▸ PROBLEM REQUIREMENTS
For this exercise, print all of the entries exactly as given.

▸ Stored data
# # # # #

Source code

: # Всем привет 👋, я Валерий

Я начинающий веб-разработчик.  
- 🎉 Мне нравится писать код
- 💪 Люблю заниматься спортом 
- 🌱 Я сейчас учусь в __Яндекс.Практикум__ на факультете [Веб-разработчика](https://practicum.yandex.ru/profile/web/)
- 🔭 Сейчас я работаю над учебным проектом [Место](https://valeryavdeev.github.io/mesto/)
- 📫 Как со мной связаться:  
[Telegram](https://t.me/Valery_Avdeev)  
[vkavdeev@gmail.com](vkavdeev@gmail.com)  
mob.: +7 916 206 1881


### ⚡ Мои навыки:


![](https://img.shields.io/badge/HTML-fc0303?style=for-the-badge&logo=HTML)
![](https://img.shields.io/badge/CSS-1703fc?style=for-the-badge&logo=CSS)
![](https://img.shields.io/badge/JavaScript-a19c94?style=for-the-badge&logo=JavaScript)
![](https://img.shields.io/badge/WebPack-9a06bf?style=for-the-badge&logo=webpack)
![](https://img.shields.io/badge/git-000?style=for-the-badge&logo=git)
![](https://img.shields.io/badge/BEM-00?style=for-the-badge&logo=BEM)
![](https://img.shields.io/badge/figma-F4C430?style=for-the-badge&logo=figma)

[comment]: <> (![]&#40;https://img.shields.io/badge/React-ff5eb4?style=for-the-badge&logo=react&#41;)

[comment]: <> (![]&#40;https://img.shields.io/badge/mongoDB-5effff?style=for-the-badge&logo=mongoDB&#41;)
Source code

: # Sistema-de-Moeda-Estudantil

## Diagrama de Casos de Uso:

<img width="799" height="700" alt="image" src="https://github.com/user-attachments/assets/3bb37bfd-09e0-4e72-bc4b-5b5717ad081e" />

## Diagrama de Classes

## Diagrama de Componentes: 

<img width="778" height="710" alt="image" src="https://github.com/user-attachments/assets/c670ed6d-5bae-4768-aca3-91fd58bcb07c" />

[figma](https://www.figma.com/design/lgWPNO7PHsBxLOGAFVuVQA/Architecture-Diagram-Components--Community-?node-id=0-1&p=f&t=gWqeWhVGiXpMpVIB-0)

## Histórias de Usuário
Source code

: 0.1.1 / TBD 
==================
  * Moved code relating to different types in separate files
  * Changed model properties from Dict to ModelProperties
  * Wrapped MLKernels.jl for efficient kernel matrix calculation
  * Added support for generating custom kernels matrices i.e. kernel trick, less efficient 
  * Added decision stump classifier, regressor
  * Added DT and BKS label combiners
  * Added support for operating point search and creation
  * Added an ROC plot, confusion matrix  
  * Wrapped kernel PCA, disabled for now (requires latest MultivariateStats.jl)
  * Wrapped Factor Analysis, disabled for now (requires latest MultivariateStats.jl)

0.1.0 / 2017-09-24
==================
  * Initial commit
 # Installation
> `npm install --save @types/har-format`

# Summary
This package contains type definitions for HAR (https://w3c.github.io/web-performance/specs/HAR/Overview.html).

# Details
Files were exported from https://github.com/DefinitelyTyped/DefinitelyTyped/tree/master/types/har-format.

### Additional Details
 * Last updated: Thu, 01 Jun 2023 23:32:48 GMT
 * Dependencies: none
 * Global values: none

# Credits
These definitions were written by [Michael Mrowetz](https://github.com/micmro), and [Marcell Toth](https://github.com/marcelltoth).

# # # # #

▸ SOLUTION TO THIS EXERCISE
Source code

: # Всем привет 👋, я Валерий

Я начинающий веб-разработчик.  
- 🎉 Мне нравится писать код
- 💪 Люблю заниматься спортом 
- 🌱 Я сейчас учусь в __Яндекс.Практикум__ на факультете [Веб-разработчика](https://practicum.yandex.ru/profile/web/)
- 🔭 Сейчас я работаю над учебным проектом [Место](https://valeryavdeev.github.io/mesto/)
- 📫 Как со мной связаться:  
[Telegram](https://t.me/Valery_Avdeev)  
[vkavdeev@gmail.com](vkavdeev@gmail.com)  
mob.: +7 916 206 1881


### ⚡ Мои навыки:


![](https://img.shields.io/badge/HTML-fc0303?style=for-the-badge&logo=HTML)
![](https://img.shields.io/badge/CSS-1703fc?style=for-the-badge&logo=CSS)
![](https://img.shields.io/badge/JavaScript-a19c94?style=for-the-badge&logo=JavaScript)
![](https://img.shields.io/badge/WebPack-9a06bf?style=for-the-badge&logo=webpack)
![](https://img.shields.io/badge/git-000?style=for-the-badge&logo=git)
![](https://img.shields.io/badge/BEM-00?style=for-the-badge&logo=BEM)
![](https://img.shields.io/badge/figma-F4C430?style=for-the-badge&logo=figma)

[comment]: <> (![]&#40;https://img.shields.io/badge/React-ff5eb4?style=for-the-badge&logo=react&#41;)

[comment]: <> (![]&#40;https://img.shields.io/badge/mongoDB-5effff?style=for-the-badge&logo=mongoDB&#41;)
Source code

: # Sistema-de-Moeda-Estudantil

## Diagrama de Casos de Uso:

<img width="799" height="700" alt="image" src="https://github.com/user-attachments/assets/3bb37bfd-09e0-4e72-bc4b-5b5717ad081e" />

## Diagrama de Classes

## Diagrama de Componentes: 

<img width="778" height="710" alt="image" src="https://github.com/user-attachments/assets/c670ed6d-5bae-4768-aca3-91fd58bcb07c" />

[figma](https://www.figma.com/design/lgWPNO7PHsBxLOGAFVuVQA/Architecture-Diagram-Components--Community-?node-id=0-1&p=f&t=gWqeWhVGiXpMpVIB-0)

## Histórias de Usuário
Source code

: 0.1.1 / TBD 
==================
  * Moved code relating to different types in separate files
  * Changed model properties from Dict to ModelProperties
  * Wrapped MLKernels.jl for efficient kernel matrix calculation
  * Added support for generating custom kernels matrices i.e. kernel trick, less efficient 
  * Added decision stump classifier, regressor
  * Added DT and BKS label combiners
  * Added support for operating point search and creation
  * Added an ROC plot, confusion matrix  
  * Wrapped kernel PCA, disabled for now (requires latest MultivariateStats.jl)
  * Wrapped Factor Analysis, disabled for now (requires latest MultivariateStats.jl)

0.1.0 / 2017-09-24
==================
  * Initial commit
 # Installation
> `npm install --save @types/har-format`

# Summary
This package contains type definitions for HAR (https://w3c.github.io/web-performance/specs/HAR/Overview.html).

# Details
Files were exported from https://github.com/DefinitelyTyped/DefinitelyTyped/tree/master/types/har-format.

### Additional Details
 * Last updated: Thu, 01 Jun 2023 23:32:48 GMT
 * Dependencies: none
 * Global values: none

# Credits
These definitions were written by [Michael Mrowetz](https://github.com/micmro), and [Marcell Toth](https://github.com/marcelltoth).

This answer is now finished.